In addition, I don't believe that the propulsion phase in walking occurs at the correct frequency (i.e. time period) to allow substantial elastic strain energy to be stored and released with each step, while during running, jumping and hopping, storage and release of elastic strain energy is very important.

 

In my paper on the windlass I described the effect of the proximal push and movement of the proximal bones. As the STJ moves from pronation to supination the talar head moves posteriorly relative to the anterior process of the calcaneus. When the tension in the fascia increases and the windlass moves, the head of the phalanx will push the metatarsal head proximally, which will.... push the talar head proximally. This is only true for meatarsal 1,2, and 3. The proximal push on the the 4th and 5th will push he calcaneus proximally while tension in the plantar fascia will pull the calcaneus anteriorly. So, for metatarsals, 4 and 5 you would get a plantar flexion moment of the lateral column, but you would probably not get supination of the STJ.

Eric

 

I agree. Perhaps someone with access to 3D kinematic analysis could put markers on each of the metatarsals and digits and report the data. I'm somewhat surprised that this has seemingly not been done. Perhaps there are methodological difficulties which make it difficult- size of markers, proximity of markers etc.?

 

Hi Kevin,

I agree that the biomechanics of walking and running are obviously not the same.

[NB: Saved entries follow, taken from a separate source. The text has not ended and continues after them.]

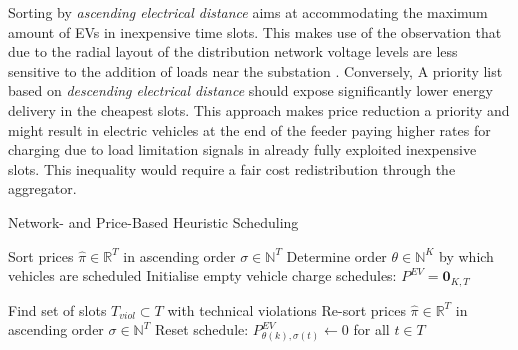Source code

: Sorting by \textit{ascending electrical distance} aims at accommodating the maximum amount of EVs in inexpensive time slots. This makes use of the observation that due to the radial layout of the distribution network voltage levels are less sensitive to the addition of loads near the substation \cite{Richardson2012}. Conversely, A priority list based on \textit{descending electrical distance} should expose significantly lower energy delivery in the cheapest slots. This approach makes price reduction a priority and might result in electric vehicles at the end of the feeder paying higher rates for charging due to load limitation signals in already fully exploited inexpensive slots. This inequality would require a fair cost redistribution through the aggregator.
 
\begin{algorithm}[h]
	\caption{Network- and Price-Based Heuristic Scheduling}
	\label{alg:ncpbh}
	\begin{spacing}{1.2}
	\begin{algorithmic}[1]
		\State Sort prices $\hat{\pi}\in\mathbb{R}^T$ in ascending order $\sigma \in \mathbb{N}^T$
		\State Determine order $\theta\in  \mathbb{N}^K$ by which vehicles are scheduled
		\State Initialise empty vehicle charge schedules: $P^{EV} = \bm{0}_{K,T}$

		
		\EndIf
		\EndWhile
		\EndFor
		
				
		\State Find set of slots $T_{viol}\subset T$ with technical violations
		 
		\State {$\hat{\pi}_\tau \gets \infty$}
		\EndIf
		\EndFor
		\State Re-sort prices $\hat{\pi}\in\mathbb{R}^T$ in ascending order $\sigma \in \mathbb{N}^T$
		\State Reset schedule: $P^{EV}_{{\theta(k)},\sigma(t)} \gets 0$ for all $t \in T$
		\EndIf
		

\end{algorithmic}
\end{spacing}
\end{algorithm}
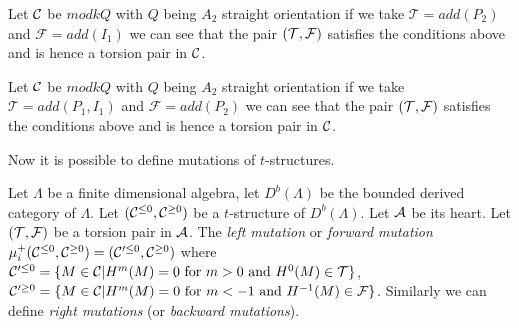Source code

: \begin{example}
Let $\mathcal{C}$ be $mod kQ$ with $Q$ being $A_2$ straight orientation if we take $\mathcal{T} = add(P_2)$ and $\mathcal{F} = add(I_1)$ we can see that the pair $(\mathcal{T},\mathcal{F})$ satisfies the conditions above and is hence a torsion pair in $\mathcal{C}$.
\end{example}
\begin{example}
Let $\mathcal{C}$ be $mod kQ$ with $Q$ being $A_2$ straight orientation if we take $\mathcal{T} = add(P_1,I_1)$ and $\mathcal{F} = add(P_2)$ we can see that the pair $(\mathcal{T},\mathcal{F})$ satisfies the conditions above and is hence a torsion pair in $\mathcal{C}$.
\end{example}
\indent Now it is possible to define mutations of $t$-structures.
\begin{definition}
\cite{KY12}Let $\Lambda$ be a finite dimensional algebra, let $D^b(\Lambda)$ be the bounded derived category of $\Lambda$. Let $(\mathcal{C}^{\leq 0},\mathcal{C}^{\geq 0})$ be a $t$-structure of $D^b(\Lambda)$. Let $\mathcal{A}$ be its heart. Let $(\mathcal{T},\mathcal{F})$ be a torsion pair in $\mathcal{A}$. The \textit{left mutation} or \textit{forward mutation} $\mu_i^+(\mathcal{C}^{\leq 0},\mathcal{C}^{\geq 0}) = (\mathcal{C}'^{\leq 0},\mathcal{C}^{\geq 0})$  where $\mathcal{C}'^{\leq 0} = \{M\in\mathcal{C}| H^m(M) = 0 \text{ for } m>0 \text{ and } H^0(M)\in\mathcal{T}\}$, $\mathcal{C}'^{\geq 0} = \{M\in\mathcal{C}| H^m(M) = 0 \text{ for } m<-1 \text{ and } H^{-1}(M)\in\mathcal{F}\}$. Similarly we can define \textit{right mutations} (or \textit{backward mutations}). 
\end{definition}
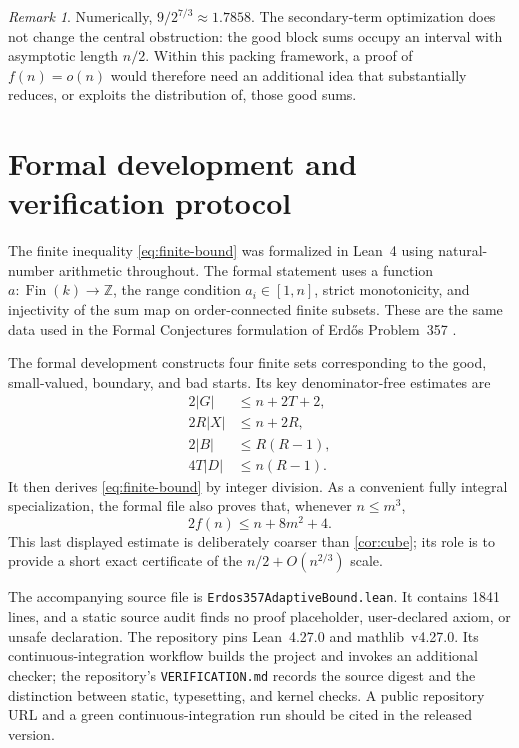 \documentclass[11pt]{article}
\numberwithin{equation}{section}
\theoremstyle{remark}
\newtheorem{remark}[theorem]{Remark}
\begin{document}
\begin{remark}
Numerically, \(9/2^{7/3}\approx1.7858\).  The secondary-term
optimization does not change the central obstruction: the good block
sums occupy an interval with asymptotic length \(n/2\).  Within this
packing framework, a proof of \(f(n)=o(n)\) would therefore need an
additional idea that substantially reduces, or exploits the
distribution of, those good sums.
\end{remark}

\section{Formal development and verification protocol}

The finite inequality \eqref{eq:finite-bound} was formalized in
Lean~4 using natural-number arithmetic throughout.  The formal
statement uses a function \(a:\operatorname{Fin}(k)\to\mathbb Z\),
the range condition \(a_i\in[1,n]\), strict monotonicity, and
injectivity of the sum map on order-connected finite subsets.  These
are the same data used in the Formal Conjectures formulation of
Erd\H{o}s Problem~357 \cite{FormalConjectures}.

The formal development constructs four finite sets corresponding to
the good, small-valued, boundary, and bad starts.  Its key
denominator-free estimates are
\begin{align*}
  2|G|&\leq n+2T+2,\\
  2R|X|&\leq n+2R,\\
  2|B|&\leq R(R-1),\\
  4T|D|&\leq n(R-1).
\end{align*}
It then derives \eqref{eq:finite-bound} by integer division.  As a
convenient fully integral specialization, the formal file also proves
that, whenever \(n\leq m^3\),
\begin{equation}
  2f(n)\leq n+8m^2+4.
  \label{eq:lean-cube}
\end{equation}
This last displayed estimate is deliberately coarser than
\cref{cor:cube}; its role is to provide a short exact certificate of
the \(n/2+O(n^{2/3})\) scale.

The accompanying source file is
\texttt{Erdos357AdaptiveBound.lean}.  It contains 1841 lines, and a
static source audit finds no proof placeholder, user-declared axiom, or
unsafe declaration.  The repository pins Lean~4.27.0 and
mathlib~v4.27.0.  Its continuous-integration workflow builds the
project and invokes an additional checker; the repository's
\texttt{VERIFICATION.md} records the source digest and the distinction
between static, typesetting, and kernel checks.  A public repository
URL and a green continuous-integration run should be cited in the
released version.
\end{document}
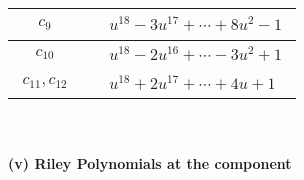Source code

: \documentclass[1p]{elsarticle_modified}
\theoremstyle{definition}
\begin{document}
\begin{tabular}{m{50pt}|m{274pt}}
\hline $$\begin{aligned}c_{9}\end{aligned}$$&$\begin{aligned}
&u^{18}-3 u^{17}+\cdots+8 u^2-1
\end{aligned}$\\
\hline $$\begin{aligned}c_{10}\end{aligned}$$&$\begin{aligned}
&u^{18}-2 u^{16}+\cdots-3 u^2+1
\end{aligned}$\\
\hline $$\begin{aligned}c_{11},c_{12}\end{aligned}$$&$\begin{aligned}
&u^{18}+2 u^{17}+\cdots+4 u+1
\end{aligned}$\\
\hline
\end{tabular}\\~\\
\newpage\renewcommand{\arraystretch}{1}
\flushleft \textbf{(v) Riley Polynomials at the component}\newline \\
\end{document}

Maybe a bit off topic but...

I don't agree that the storage and release of elastic strain energy is less important during walking. It may happen in a different manner (economical storage and
release of elastic energy) but it does contribute to elastic recoil by a catapult action in walking through the action on the gastroc/soleus musculo-tendinous unit which will have an affect on the plantar fascia function.

See attached paper (about walking this time!)

Kind regards,
Athol

 

Athol:

Interesting paper, thanks! I think this paper admits that elastic strain energy is different during walking and running and, upon initial skimming through this paper, and previous reading of R. McNeill Alexander's works on the economy of running and walking, I still believe that the elastic strain energy storage and recoil in running is much greater than that in walking. However, I like the analogy of the "catapult" but, honestly, wonder how much mechanical significance this "catapult" really plays in storage and release of energy during human walking. I am still skeptical it is really that signficant but am keeping my mind open. Sounds like this will require much further research.

 

In the foot skeleton I keep by my desk at home (a real one...not a plastic one), I estimate the sagittal plane distance from the center of the 1st metatarsophalangel joint (MPJ) to the estimated plantar sesamoids to be 14 mm. For the lesser MPJs, here are the measurements I made from the center of the MPJs to their plantar aspects when held in anatomic position relative to the ground:

2nd MPJ = 8 mm
3rd MPJ = 7 mm
4th MPJ = 7 mm
5th MPJ = 6 mm.

There are a number of variables at work here that will influence the effect of the "windlass" of all the MPJs on subtalar joint (STJ) moments, assuming an intact plantar fascia:

1. Medial or lateral position of plantar metatarsal head relative to STJ axis (i.e. determines whether MPJ windlass will produce supination or pronation moments across STJ).

2. Perpendicular distance of plantar metatarsal head from STJ axis (i.e. determines length of supination/pronation moment arm to STJ).

3. Distance from plantar fascia to longitudinal arch height at each individual metatarsal ray (i.e. determines length of moment arm for plantar fascia to cause an arch-raising, or forefoot plantarflexion, moment at each individual metatarsal ray).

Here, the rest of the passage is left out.